**EXERCISE INPUTS**
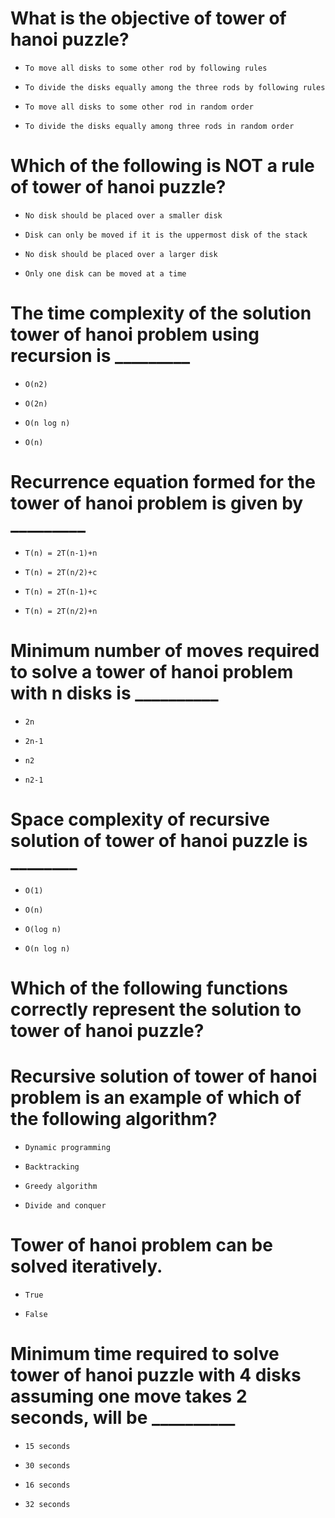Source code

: # What is the objective of tower of hanoi puzzle?

* ```
  To move all disks to some other rod by following rules
  ```

- ```
  To divide the disks equally among the three rods by following rules
  ```

- ```
  To move all disks to some other rod in random order
  ```

- ```
  To divide the disks equally among three rods in random order
  ```

# Which of the following is NOT a rule of tower of hanoi puzzle?

- ```
  No disk should be placed over a smaller disk
  ```

- ```
  Disk can only be moved if it is the uppermost disk of the stack
  ```

* ```
  No disk should be placed over a larger disk
  ```

- ```
  Only one disk can be moved at a time
  ```

# The time complexity of the solution tower of hanoi problem using recursion is _________

- ```
  O(n2)
  ```

* ```
  O(2n)
  ```

- ```
  O(n log n)
  ```

- ```
  O(n)
  ```

# Recurrence equation formed for the tower of hanoi problem is given by _________

- ```
  T(n) = 2T(n-1)+n
  ```

- ```
  T(n) = 2T(n/2)+c
  ```

* ```
  T(n) = 2T(n-1)+c
  ```

- ```
  T(n) = 2T(n/2)+n
  ```

# Minimum number of moves required to solve a tower of hanoi problem with n disks is __________

- ```
  2n
  ```

* ```
  2n-1
  ```

- ```
  n2
  ```

- ```
  n2-1
  ```

# Space complexity of recursive solution of tower of hanoi puzzle is ________

- ```
  O(1)
  ```

* ```
  O(n)
  ```

- ```
  O(log n)
  ```

- ```
  O(n log n)
  ```

# Which of the following functions correctly represent the solution to tower of hanoi puzzle?

# Recursive solution of tower of hanoi problem is an example of which of the following algorithm?

- ```
  Dynamic programming
  ```

- ```
  Backtracking
  ```

- ```
  Greedy algorithm
  ```

* ```
  Divide and conquer
  ```

# Tower of hanoi problem can be solved iteratively.

* ```
  True
  ```

- ```
  False
  ```

# Minimum time required to solve tower of hanoi puzzle with 4 disks assuming one move takes 2 seconds, will be __________

- ```
  15 seconds
  ```

* ```
  30 seconds
  ```

- ```
  16 seconds
  ```

- ```
  32 seconds
  ```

**EXERCISE INSTRUCTIONS**
Count how many lines in the entries contain "order", then state that number alone.

**WRITTEN ANSWER**
2